§ What to work on:
Indicate how many lines in the listing below contain the word "https". No other output is permitted.

___ Material supplied ___

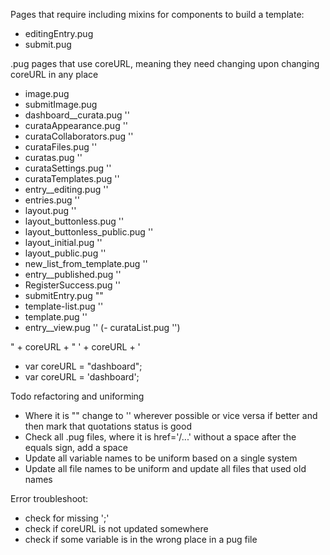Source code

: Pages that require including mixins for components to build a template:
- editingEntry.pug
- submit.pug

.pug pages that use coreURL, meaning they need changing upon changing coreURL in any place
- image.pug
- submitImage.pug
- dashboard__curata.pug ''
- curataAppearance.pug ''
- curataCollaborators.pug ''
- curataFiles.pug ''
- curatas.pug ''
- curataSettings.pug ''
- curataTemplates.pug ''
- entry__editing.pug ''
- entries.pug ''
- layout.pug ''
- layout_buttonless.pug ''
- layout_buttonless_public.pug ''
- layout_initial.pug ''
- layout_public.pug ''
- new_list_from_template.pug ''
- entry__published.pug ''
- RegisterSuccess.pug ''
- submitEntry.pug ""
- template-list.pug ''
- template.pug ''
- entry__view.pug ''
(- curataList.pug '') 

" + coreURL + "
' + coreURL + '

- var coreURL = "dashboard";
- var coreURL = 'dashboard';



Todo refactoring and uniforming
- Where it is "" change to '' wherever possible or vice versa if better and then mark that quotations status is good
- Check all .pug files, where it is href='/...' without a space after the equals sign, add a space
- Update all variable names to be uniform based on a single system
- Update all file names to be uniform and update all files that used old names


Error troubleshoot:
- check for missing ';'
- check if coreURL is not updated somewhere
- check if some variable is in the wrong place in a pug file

___
___ Material supplied ___

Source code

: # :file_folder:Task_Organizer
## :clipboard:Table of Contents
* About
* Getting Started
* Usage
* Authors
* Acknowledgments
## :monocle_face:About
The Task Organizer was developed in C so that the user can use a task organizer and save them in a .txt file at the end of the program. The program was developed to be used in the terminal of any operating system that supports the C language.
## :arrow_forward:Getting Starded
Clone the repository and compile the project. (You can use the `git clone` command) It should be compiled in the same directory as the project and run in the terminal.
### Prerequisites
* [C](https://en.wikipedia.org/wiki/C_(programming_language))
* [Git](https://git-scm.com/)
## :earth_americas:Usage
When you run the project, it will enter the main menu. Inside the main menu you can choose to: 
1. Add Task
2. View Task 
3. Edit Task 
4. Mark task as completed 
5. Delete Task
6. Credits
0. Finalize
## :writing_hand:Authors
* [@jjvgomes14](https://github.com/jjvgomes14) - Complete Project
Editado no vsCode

___
___ Material supplied ___

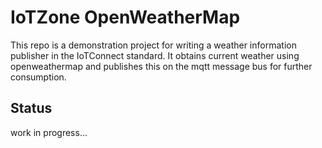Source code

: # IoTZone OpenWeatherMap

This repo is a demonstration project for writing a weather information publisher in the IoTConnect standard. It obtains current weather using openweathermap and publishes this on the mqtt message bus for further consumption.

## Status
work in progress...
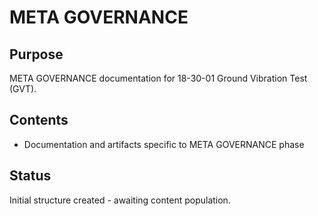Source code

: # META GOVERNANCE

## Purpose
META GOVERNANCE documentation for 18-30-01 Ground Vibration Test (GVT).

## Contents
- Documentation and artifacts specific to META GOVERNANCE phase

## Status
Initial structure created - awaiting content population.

___

§ Exercise solution:
3